→ Your objective
Please give the records below back in full, exactly as shown.

Stored data
%%
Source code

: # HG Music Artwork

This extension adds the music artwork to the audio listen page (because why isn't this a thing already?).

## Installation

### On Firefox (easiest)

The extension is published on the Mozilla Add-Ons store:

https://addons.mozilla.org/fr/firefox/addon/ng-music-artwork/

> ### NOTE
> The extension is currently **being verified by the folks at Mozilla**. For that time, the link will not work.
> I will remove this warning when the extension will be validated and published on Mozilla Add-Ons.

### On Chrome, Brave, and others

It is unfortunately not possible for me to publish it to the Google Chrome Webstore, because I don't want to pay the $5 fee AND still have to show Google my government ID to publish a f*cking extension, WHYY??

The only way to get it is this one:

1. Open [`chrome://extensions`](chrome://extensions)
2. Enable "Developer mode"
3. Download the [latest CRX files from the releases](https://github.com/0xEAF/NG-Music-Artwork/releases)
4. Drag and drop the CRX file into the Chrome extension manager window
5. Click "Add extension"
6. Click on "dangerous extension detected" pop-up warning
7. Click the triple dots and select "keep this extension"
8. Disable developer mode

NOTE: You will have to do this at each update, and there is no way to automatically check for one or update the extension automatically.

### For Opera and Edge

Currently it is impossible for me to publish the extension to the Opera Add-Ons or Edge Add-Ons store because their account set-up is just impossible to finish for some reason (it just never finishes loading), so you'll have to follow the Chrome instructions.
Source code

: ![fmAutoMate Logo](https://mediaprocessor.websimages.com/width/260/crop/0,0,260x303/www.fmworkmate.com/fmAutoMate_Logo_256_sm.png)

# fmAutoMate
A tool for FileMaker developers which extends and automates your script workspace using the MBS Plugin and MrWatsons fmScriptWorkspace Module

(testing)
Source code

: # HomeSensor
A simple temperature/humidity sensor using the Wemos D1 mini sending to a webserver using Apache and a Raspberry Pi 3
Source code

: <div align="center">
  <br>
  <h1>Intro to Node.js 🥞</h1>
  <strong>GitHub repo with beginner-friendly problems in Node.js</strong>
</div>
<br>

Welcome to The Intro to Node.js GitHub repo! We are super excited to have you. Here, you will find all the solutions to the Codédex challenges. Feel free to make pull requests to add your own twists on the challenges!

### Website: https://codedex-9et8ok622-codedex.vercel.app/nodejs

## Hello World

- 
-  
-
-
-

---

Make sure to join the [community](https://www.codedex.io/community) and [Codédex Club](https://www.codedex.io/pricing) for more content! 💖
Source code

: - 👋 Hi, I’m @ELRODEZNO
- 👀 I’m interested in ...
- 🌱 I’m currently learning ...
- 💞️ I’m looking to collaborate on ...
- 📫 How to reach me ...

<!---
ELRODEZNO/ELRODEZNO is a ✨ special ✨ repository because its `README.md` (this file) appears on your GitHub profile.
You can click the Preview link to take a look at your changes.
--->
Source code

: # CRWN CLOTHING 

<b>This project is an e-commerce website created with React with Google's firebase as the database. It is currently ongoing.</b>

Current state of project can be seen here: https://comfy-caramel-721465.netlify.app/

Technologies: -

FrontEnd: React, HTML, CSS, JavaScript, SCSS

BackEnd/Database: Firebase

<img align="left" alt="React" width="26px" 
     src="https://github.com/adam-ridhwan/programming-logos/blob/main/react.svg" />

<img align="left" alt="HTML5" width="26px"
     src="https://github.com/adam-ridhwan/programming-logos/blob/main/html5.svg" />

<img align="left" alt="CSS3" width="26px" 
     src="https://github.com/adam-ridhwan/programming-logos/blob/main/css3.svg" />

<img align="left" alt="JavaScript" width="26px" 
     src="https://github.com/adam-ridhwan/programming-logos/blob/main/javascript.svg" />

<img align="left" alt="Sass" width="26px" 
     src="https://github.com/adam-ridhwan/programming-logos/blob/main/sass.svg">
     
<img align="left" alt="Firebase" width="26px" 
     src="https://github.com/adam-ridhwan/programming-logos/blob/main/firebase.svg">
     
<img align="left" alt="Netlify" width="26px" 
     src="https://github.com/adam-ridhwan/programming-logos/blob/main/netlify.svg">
%%
→ Solution for this problem
Source code

: # HG Music Artwork

This extension adds the music artwork to the audio listen page (because why isn't this a thing already?).

## Installation

### On Firefox (easiest)

The extension is published on the Mozilla Add-Ons store:

https://addons.mozilla.org/fr/firefox/addon/ng-music-artwork/

> ### NOTE
> The extension is currently **being verified by the folks at Mozilla**. For that time, the link will not work.
> I will remove this warning when the extension will be validated and published on Mozilla Add-Ons.

### On Chrome, Brave, and others

It is unfortunately not possible for me to publish it to the Google Chrome Webstore, because I don't want to pay the $5 fee AND still have to show Google my government ID to publish a f*cking extension, WHYY??

The only way to get it is this one:

1. Open [`chrome://extensions`](chrome://extensions)
2. Enable "Developer mode"
3. Download the [latest CRX files from the releases](https://github.com/0xEAF/NG-Music-Artwork/releases)
4. Drag and drop the CRX file into the Chrome extension manager window
5. Click "Add extension"
6. Click on "dangerous extension detected" pop-up warning
7. Click the triple dots and select "keep this extension"
8. Disable developer mode

NOTE: You will have to do this at each update, and there is no way to automatically check for one or update the extension automatically.

### For Opera and Edge

Currently it is impossible for me to publish the extension to the Opera Add-Ons or Edge Add-Ons store because their account set-up is just impossible to finish for some reason (it just never finishes loading), so you'll have to follow the Chrome instructions.
Source code

: ![fmAutoMate Logo](https://mediaprocessor.websimages.com/width/260/crop/0,0,260x303/www.fmworkmate.com/fmAutoMate_Logo_256_sm.png)

# fmAutoMate
A tool for FileMaker developers which extends and automates your script workspace using the MBS Plugin and MrWatsons fmScriptWorkspace Module

(testing)
Source code

: # HomeSensor
A simple temperature/humidity sensor using the Wemos D1 mini sending to a webserver using Apache and a Raspberry Pi 3
Source code

: <div align="center">
  <br>
  <h1>Intro to Node.js 🥞</h1>
  <strong>GitHub repo with beginner-friendly problems in Node.js</strong>
</div>
<br>

Welcome to The Intro to Node.js GitHub repo! We are super excited to have you. Here, you will find all the solutions to the Codédex challenges. Feel free to make pull requests to add your own twists on the challenges!

### Website: https://codedex-9et8ok622-codedex.vercel.app/nodejs

## Hello World

- 
-  
-
-
-

---

Make sure to join the [community](https://www.codedex.io/community) and [Codédex Club](https://www.codedex.io/pricing) for more content! 💖
Source code

: - 👋 Hi, I’m @ELRODEZNO
- 👀 I’m interested in ...
- 🌱 I’m currently learning ...
- 💞️ I’m looking to collaborate on ...
- 📫 How to reach me ...

<!---
ELRODEZNO/ELRODEZNO is a ✨ special ✨ repository because its `README.md` (this file) appears on your GitHub profile.
You can click the Preview link to take a look at your changes.
--->
Source code

: # CRWN CLOTHING 

<b>This project is an e-commerce website created with React with Google's firebase as the database. It is currently ongoing.</b>

Current state of project can be seen here: https://comfy-caramel-721465.netlify.app/

Technologies: -

FrontEnd: React, HTML, CSS, JavaScript, SCSS

BackEnd/Database: Firebase

<img align="left" alt="React" width="26px" 
     src="https://github.com/adam-ridhwan/programming-logos/blob/main/react.svg" />

<img align="left" alt="HTML5" width="26px"
     src="https://github.com/adam-ridhwan/programming-logos/blob/main/html5.svg" />

<img align="left" alt="CSS3" width="26px" 
     src="https://github.com/adam-ridhwan/programming-logos/blob/main/css3.svg" />

<img align="left" alt="JavaScript" width="26px" 
     src="https://github.com/adam-ridhwan/programming-logos/blob/main/javascript.svg" />

<img align="left" alt="Sass" width="26px" 
     src="https://github.com/adam-ridhwan/programming-logos/blob/main/sass.svg">
     
<img align="left" alt="Firebase" width="26px" 
     src="https://github.com/adam-ridhwan/programming-logos/blob/main/firebase.svg">
     
<img align="left" alt="Netlify" width="26px" 
     src="https://github.com/adam-ridhwan/programming-logos/blob/main/netlify.svg">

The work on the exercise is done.